On the environmental front, Cuba has waged a “silent war against the environment” that is perhaps one of the lesser-known sordid happenings to transpire in the aftermath of the Revolution. Cuba’s environmental and ecological problems have not been discussed in any great detail by the media or academia—namely, the diversion of rivers and streams; the eradication of forests in a once lush and beautiful island; the destruction of flora and fauna by mismanagement; and the lack of effective agricultural and conservation policies, which receive only lip service from government authorities but are not actually enforced.
The degradation of the environment and the devastation of Cuba’s flora and fauna in the economic and political interests of the Revolution is material that will be of great interest to environmental scientists and researchers studying conservation and ecological problems in Cuba specifically and third-world countries in general as well as to readers and concerned citizens.
Many current travelers to Cuba are not aware that ecological mismanagement of this magnitude has taken (and continues to take) place in Cuba. The Potemkin villages surrounding the tourism industry ensure that tourists do not bear witness to this disagreeable feature of Revolutionary Cuba.

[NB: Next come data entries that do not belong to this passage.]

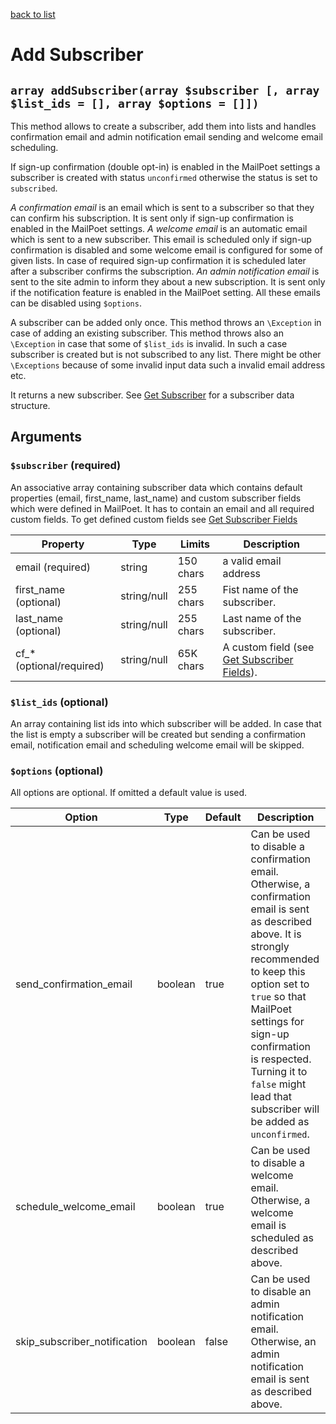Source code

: [back to list](../Readme.md)

# Add Subscriber

## `array addSubscriber(array $subscriber [, array $list_ids = [], array $options = []])`

This method allows to create a subscriber, add them into lists and handles confirmation email and admin notification email sending and welcome email scheduling.

If sign-up confirmation (double opt-in) is enabled in the MailPoet settings a subscriber is created with status `unconfirmed` otherwise the status is set to `subscribed`.

*A confirmation email* is an email which is sent to a subscriber so that they can confirm his subscription. It is sent only if sign-up confirmation is enabled in the MailPoet settings.
*A welcome email* is an automatic email which is sent to a new subscriber. This email is scheduled only if sign-up confirmation is disabled and some welcome email is configured for some of given lists. In case of required sign-up confirmation it is scheduled later after a subscriber confirms the subscription.
*An admin notification email* is sent to the site admin to inform they about a new subscription. It is sent only if the notification feature is enabled in the MailPoet setting.
All these emails can be disabled using `$options`.

A subscriber can be added only once. This method throws an `\Exception` in case of adding an existing subscriber.
This method throws also an `\Exception` in case that some of `$list_ids` is invalid. In such a case subscriber is created but is not subscribed to any list.
There might be other `\Exceptions` because of some invalid input data such a invalid email address etc.

It returns a new subscriber. See [Get Subscriber](GetSubscriber.md) for a subscriber data structure.

## Arguments
### `$subscriber` (required)

An associative array containing subscriber data which contains default properties (email, first_name, last_name) and custom subscriber fields which were defined in MailPoet.
It has to contain an email and all required custom fields. To get defined custom fields see [Get Subscriber Fields](GetSubscriberFields.md)

| Property | Type | Limits | Description |
| --- | --- | --- | --- |
| email (required) | string | 150 chars | a valid email address |
| first_name (optional) | string/null | 255 chars | Fist name of the subscriber. |
| last_name (optional) | string/null | 255 chars  |  Last name of the subscriber. |
| cf_* (optional/required) | string/null | 65K chars  | A custom field (see [Get Subscriber Fields](GetSubscriberFields.md)).  |

### `$list_ids` (optional)
An array containing list ids into which subscriber will be added.
In case that the list is empty a subscriber will be created but sending a confirmation email, notification email and scheduling welcome email will be skipped.

### `$options` (optional)
All options are optional. If omitted a default value is used.

| Option | Type | Default | Description |
| --- | --- | --- | --- |
| send_confirmation_email | boolean | true | Can be used to disable a confirmation email. Otherwise, a confirmation email is sent as described above. It is strongly recommended to keep this option set to `true` so that MailPoet settings for sign-up confirmation is respected. Turning it to `false` might lead that subscriber will be added as `unconfirmed`. |
| schedule_welcome_email | boolean | true | Can be used to disable a welcome email. Otherwise, a welcome email is scheduled as described above.|
| skip_subscriber_notification | boolean | false | Can be used to disable an admin notification email. Otherwise, an admin notification email is sent as described above.|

The final section of this monograph delves into foreign intelligence and the intriguing cloak and dagger aspects of the Cuban Revolution. With good reason, the Soviet KGB once referred to Cuba’s foreign intelligence apparatus—Directorio General de Inteligencia (DGI)—as one of their most effective “dangerous little brothers.”
Revelations concerning the frightening magnitude of the penetration of the DGI into America’s government and Fidel Castro’s possible prior knowledge of President John F. Kennedy’s tragic assassination in 1963 is based on information provided by Cuba’s most valuable defector during the Cold War. “Spies in High Places” brings us up to date on the Cuba-United States espionage saga, and the Epilogue brings us up to the present time on the state of affairs in Cuba today—especially the state of dissent in the population and the yearnings for freedom in the younger Cuban generation.
My purpose and objective in writing this book is not only to bring the history of the Cuba’s revolution up-to-date, since Cuba has not been recently on the radar screen of contemporary world events and yet it lingers on, but also is to enlighten young social scientists, historians, interested readers, and political scientists about the realities of this Latin American Revolution—its purported achievements as well as its definite shortcomings; elucidate its impact on world events in the last seven decades; and correct the record where needed for historians, sociologists, and political scientists. I also provide a Selected Bibliography and a fully annotated Notes section to provide reference sources as well as to furnish explanations and additional information. I hope I have succeeded in this regard and will let the gentle reader be the judge, while enhancing his fount of knowledge about Cuba’s Eternal Revolution.